If the WASH sector strives to leave no-one behind, it must be recognised than women are still going through the perimenopause during the COVID-19 pandemic. In the communities where I worked in Accra and Kumasi, the majority of people, including the perimenopausal women in my study, used shared community toilet facilities and water points to meet their every day hygiene needs. Perimenopausal women relied on community toilet facilities to change their heavily soiled menstrual cloths and to urinate on a very frequent basis. Being able to bathe and wash more frequently requires more water to be collected from water points daily. Looking at hygiene from the perspective of perimenopausal women in Ghana, to manage their various bodily leaks emphasises the critical importance of social distancing. Water points, especially in humanitarian contexts, need to be spread out with significant distances between them, to reduce long queues and the risk of catching COVID-19, particularly for people who rely on them regularly for good bodily hygiene such as perimenopausal women.

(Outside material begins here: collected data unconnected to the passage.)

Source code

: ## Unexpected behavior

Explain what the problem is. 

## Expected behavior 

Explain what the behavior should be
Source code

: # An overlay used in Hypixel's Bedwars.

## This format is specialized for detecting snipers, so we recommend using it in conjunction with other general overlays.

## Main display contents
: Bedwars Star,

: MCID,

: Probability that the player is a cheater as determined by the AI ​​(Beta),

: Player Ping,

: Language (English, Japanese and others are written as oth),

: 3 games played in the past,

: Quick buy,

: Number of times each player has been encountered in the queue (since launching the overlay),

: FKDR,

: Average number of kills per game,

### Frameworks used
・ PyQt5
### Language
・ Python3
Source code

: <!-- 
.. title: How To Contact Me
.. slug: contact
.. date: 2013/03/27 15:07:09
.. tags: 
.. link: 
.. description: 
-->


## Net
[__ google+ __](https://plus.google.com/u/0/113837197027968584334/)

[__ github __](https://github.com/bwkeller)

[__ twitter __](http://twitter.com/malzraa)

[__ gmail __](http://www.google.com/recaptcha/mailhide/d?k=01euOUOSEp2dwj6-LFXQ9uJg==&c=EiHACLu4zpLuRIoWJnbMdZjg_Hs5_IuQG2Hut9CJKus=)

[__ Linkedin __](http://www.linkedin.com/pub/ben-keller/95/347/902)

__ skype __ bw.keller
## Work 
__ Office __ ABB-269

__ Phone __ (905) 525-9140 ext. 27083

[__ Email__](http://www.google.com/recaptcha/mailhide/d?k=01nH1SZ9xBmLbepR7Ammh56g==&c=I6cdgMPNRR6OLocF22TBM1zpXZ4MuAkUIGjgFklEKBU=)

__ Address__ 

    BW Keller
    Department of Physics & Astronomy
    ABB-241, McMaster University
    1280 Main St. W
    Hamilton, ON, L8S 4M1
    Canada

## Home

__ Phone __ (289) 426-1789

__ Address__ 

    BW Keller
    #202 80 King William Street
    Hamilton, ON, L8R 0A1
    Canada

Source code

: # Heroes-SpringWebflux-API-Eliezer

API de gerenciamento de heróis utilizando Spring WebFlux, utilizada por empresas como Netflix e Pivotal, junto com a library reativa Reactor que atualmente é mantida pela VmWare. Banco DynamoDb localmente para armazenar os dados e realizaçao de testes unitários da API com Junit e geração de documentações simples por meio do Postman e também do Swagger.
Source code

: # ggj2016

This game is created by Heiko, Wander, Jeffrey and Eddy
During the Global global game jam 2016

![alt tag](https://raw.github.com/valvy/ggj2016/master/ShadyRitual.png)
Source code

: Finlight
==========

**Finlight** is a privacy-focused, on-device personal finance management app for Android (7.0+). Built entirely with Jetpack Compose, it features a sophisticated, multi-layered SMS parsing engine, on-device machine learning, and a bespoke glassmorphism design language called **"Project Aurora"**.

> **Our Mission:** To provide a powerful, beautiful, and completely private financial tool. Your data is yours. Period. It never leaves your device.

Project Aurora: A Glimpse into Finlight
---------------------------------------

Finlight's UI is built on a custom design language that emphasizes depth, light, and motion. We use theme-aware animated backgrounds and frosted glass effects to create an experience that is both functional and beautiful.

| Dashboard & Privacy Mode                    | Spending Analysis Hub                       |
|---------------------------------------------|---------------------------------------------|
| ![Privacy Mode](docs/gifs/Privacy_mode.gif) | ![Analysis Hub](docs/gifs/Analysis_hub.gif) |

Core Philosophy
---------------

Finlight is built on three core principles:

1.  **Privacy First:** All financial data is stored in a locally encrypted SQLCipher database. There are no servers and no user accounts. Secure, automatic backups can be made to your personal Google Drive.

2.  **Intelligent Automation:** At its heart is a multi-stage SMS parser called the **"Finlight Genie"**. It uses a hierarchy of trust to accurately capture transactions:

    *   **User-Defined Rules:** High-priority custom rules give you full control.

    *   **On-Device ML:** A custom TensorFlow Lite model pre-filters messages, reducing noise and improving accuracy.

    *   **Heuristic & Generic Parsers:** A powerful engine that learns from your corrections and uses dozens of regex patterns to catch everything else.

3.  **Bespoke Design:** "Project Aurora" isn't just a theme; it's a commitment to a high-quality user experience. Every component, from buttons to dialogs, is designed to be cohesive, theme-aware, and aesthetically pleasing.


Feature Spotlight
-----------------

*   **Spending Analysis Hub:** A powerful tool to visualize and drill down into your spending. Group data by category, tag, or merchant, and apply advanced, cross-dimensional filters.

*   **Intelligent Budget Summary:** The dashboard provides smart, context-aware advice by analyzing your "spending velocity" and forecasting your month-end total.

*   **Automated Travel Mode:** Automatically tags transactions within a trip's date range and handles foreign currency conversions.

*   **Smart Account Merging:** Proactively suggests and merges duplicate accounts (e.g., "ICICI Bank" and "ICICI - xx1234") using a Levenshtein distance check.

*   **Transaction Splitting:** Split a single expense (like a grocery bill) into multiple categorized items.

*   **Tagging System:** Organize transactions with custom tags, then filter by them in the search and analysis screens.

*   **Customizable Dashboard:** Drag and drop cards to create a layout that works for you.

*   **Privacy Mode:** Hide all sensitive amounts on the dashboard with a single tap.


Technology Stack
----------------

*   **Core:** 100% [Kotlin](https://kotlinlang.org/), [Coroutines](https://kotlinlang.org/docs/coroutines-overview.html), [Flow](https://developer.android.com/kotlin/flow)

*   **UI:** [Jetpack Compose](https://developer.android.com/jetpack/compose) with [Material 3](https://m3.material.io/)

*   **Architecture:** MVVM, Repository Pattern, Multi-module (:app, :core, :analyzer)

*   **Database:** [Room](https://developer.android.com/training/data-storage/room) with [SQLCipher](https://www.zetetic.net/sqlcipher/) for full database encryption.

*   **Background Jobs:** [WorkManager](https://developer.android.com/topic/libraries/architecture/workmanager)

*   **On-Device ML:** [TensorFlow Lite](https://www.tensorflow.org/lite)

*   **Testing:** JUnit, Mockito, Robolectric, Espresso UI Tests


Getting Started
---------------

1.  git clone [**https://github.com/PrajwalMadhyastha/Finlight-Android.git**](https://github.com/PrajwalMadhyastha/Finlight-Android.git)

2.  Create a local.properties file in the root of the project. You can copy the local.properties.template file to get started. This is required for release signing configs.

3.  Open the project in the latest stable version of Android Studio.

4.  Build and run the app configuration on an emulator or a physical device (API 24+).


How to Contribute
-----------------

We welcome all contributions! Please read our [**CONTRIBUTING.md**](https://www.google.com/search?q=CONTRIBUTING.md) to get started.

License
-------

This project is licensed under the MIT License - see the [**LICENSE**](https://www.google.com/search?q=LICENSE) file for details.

There are lessons to be learned here from perimenopausal women for what the WASH sector should be recognising as ‘hygiene’ in COVID-19 and beyond. It is not only the hands of the people in low- and middle-income countries which need to be kept clean where WASH services are lacking, nor is it just about meeting women and girls’ menstrual hygiene needs. Hygiene encompasses entire bodies. As we encourage social distancing measures, it is critical for us to consider the different uses of water for keeping bodies clean, clothes clean, and the spaces in which people wash clean. The new normal for the WASH sector requires a re-examination of the infrastructure needed for overall bodily hygiene. Inclusive design in bathhouses and spaces for washing clothes deserve greater attention in the longer term. Let the COVID-19 crisis be a time for the WASH sector to renew our understandings of hygiene, in order to provide sustainable water and sanitation for every body to be kept clean.